■ **Information provided**:
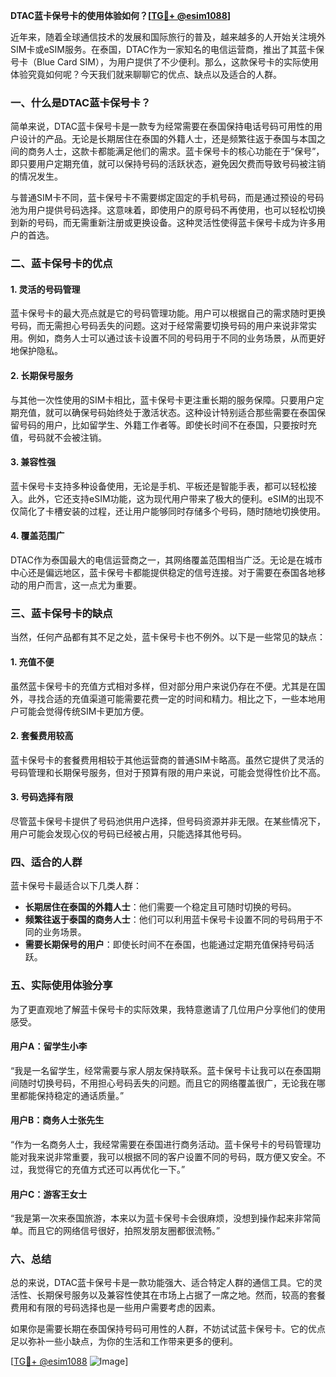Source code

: **DTAC蓝卡保号卡的使用体验如何？[[TG💪+ @esim1088](https://t.me/s/esim1088)]**

近年来，随着全球通信技术的发展和国际旅行的普及，越来越多的人开始关注境外SIM卡或eSIM服务。在泰国，DTAC作为一家知名的电信运营商，推出了其蓝卡保号卡（Blue Card SIM），为用户提供了不少便利。那么，这款保号卡的实际使用体验究竟如何呢？今天我们就来聊聊它的优点、缺点以及适合的人群。

### **一、什么是DTAC蓝卡保号卡？**

简单来说，DTAC蓝卡保号卡是一款专为经常需要在泰国保持电话号码可用性的用户设计的产品。无论是长期居住在泰国的外籍人士，还是频繁往返于泰国与本国之间的商务人士，这款卡都能满足他们的需求。蓝卡保号卡的核心功能在于“保号”，即只要用户定期充值，就可以保持号码的活跃状态，避免因欠费而导致号码被注销的情况发生。

与普通SIM卡不同，蓝卡保号卡不需要绑定固定的手机号码，而是通过预设的号码池为用户提供号码选择。这意味着，即使用户的原号码不再使用，也可以轻松切换到新的号码，而无需重新注册或更换设备。这种灵活性使得蓝卡保号卡成为许多用户的首选。

### **二、蓝卡保号卡的优点**

#### **1. 灵活的号码管理**
蓝卡保号卡的最大亮点就是它的号码管理功能。用户可以根据自己的需求随时更换号码，而无需担心号码丢失的问题。这对于经常需要切换号码的用户来说非常实用。例如，商务人士可以通过该卡设置不同的号码用于不同的业务场景，从而更好地保护隐私。

#### **2. 长期保号服务**
与其他一次性使用的SIM卡相比，蓝卡保号卡更注重长期的服务保障。只要用户定期充值，就可以确保号码始终处于激活状态。这种设计特别适合那些需要在泰国保留号码的用户，比如留学生、外籍工作者等。即使长时间不在泰国，只要按时充值，号码就不会被注销。

#### **3. 兼容性强**
蓝卡保号卡支持多种设备使用，无论是手机、平板还是智能手表，都可以轻松接入。此外，它还支持eSIM功能，这为现代用户带来了极大的便利。eSIM的出现不仅简化了卡槽安装的过程，还让用户能够同时存储多个号码，随时随地切换使用。

#### **4. 覆盖范围广**
DTAC作为泰国最大的电信运营商之一，其网络覆盖范围相当广泛。无论是在城市中心还是偏远地区，蓝卡保号卡都能提供稳定的信号连接。对于需要在泰国各地移动的用户而言，这一点尤为重要。

### **三、蓝卡保号卡的缺点**

当然，任何产品都有其不足之处，蓝卡保号卡也不例外。以下是一些常见的缺点：

#### **1. 充值不便**
虽然蓝卡保号卡的充值方式相对多样，但对部分用户来说仍存在不便。尤其是在国外，寻找合适的充值渠道可能需要花费一定的时间和精力。相比之下，一些本地用户可能会觉得传统SIM卡更加方便。

#### **2. 套餐费用较高**
蓝卡保号卡的套餐费用相较于其他运营商的普通SIM卡略高。虽然它提供了灵活的号码管理和长期保号服务，但对于预算有限的用户来说，可能会觉得性价比不高。

#### **3. 号码选择有限**
尽管蓝卡保号卡提供了号码池供用户选择，但号码资源并非无限。在某些情况下，用户可能会发现心仪的号码已经被占用，只能选择其他号码。

### **四、适合的人群**

蓝卡保号卡最适合以下几类人群：

- **长期居住在泰国的外籍人士**：他们需要一个稳定且可随时切换的号码。
- **频繁往返于泰国的商务人士**：他们可以利用蓝卡保号卡设置不同的号码用于不同的业务场景。
- **需要长期保号的用户**：即使长时间不在泰国，也能通过定期充值保持号码活跃。

### **五、实际使用体验分享**

为了更直观地了解蓝卡保号卡的实际效果，我特意邀请了几位用户分享他们的使用感受。

#### **用户A：留学生小李**
“我是一名留学生，经常需要与家人朋友保持联系。蓝卡保号卡让我可以在泰国期间随时切换号码，不用担心号码丢失的问题。而且它的网络覆盖很广，无论我在哪里都能保持稳定的通话质量。”

#### **用户B：商务人士张先生**
“作为一名商务人士，我经常需要在泰国进行商务活动。蓝卡保号卡的号码管理功能对我来说非常重要，我可以根据不同的客户设置不同的号码，既方便又安全。不过，我觉得它的充值方式还可以再优化一下。”

#### **用户C：游客王女士**
“我是第一次来泰国旅游，本来以为蓝卡保号卡会很麻烦，没想到操作起来非常简单。而且它的网络信号很好，拍照发朋友圈都很流畅。”

### **六、总结**

总的来说，DTAC蓝卡保号卡是一款功能强大、适合特定人群的通信工具。它的灵活性、长期保号服务以及兼容性使其在市场上占据了一席之地。然而，较高的套餐费用和有限的号码选择也是一些用户需要考虑的因素。

如果你是需要长期在泰国保持号码可用性的人群，不妨试试蓝卡保号卡。它的优点足以弥补一些小缺点，为你的生活和工作带来更多的便利。

[[TG💪+ @esim1088](https://t.me/s/esim1088) ![Image](https://i.postimg.cc/4NQfJmqS/Snipaste-2025-05-13-00-14-12.png)]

■ **Task to carry out**: Which lines of the material above hold the string "https"? Pull them out.

■ **Worked solution**:
: **DTAC蓝卡保号卡的使用体验如何？[[TG💪+ @esim1088](https://t.me/s/esim1088)]**
[[TG💪+ @esim1088](https://t.me/s/esim1088) ![Image](https://i.postimg.cc/4NQfJmqS/Snipaste-2025-05-13-00-14-12.png)]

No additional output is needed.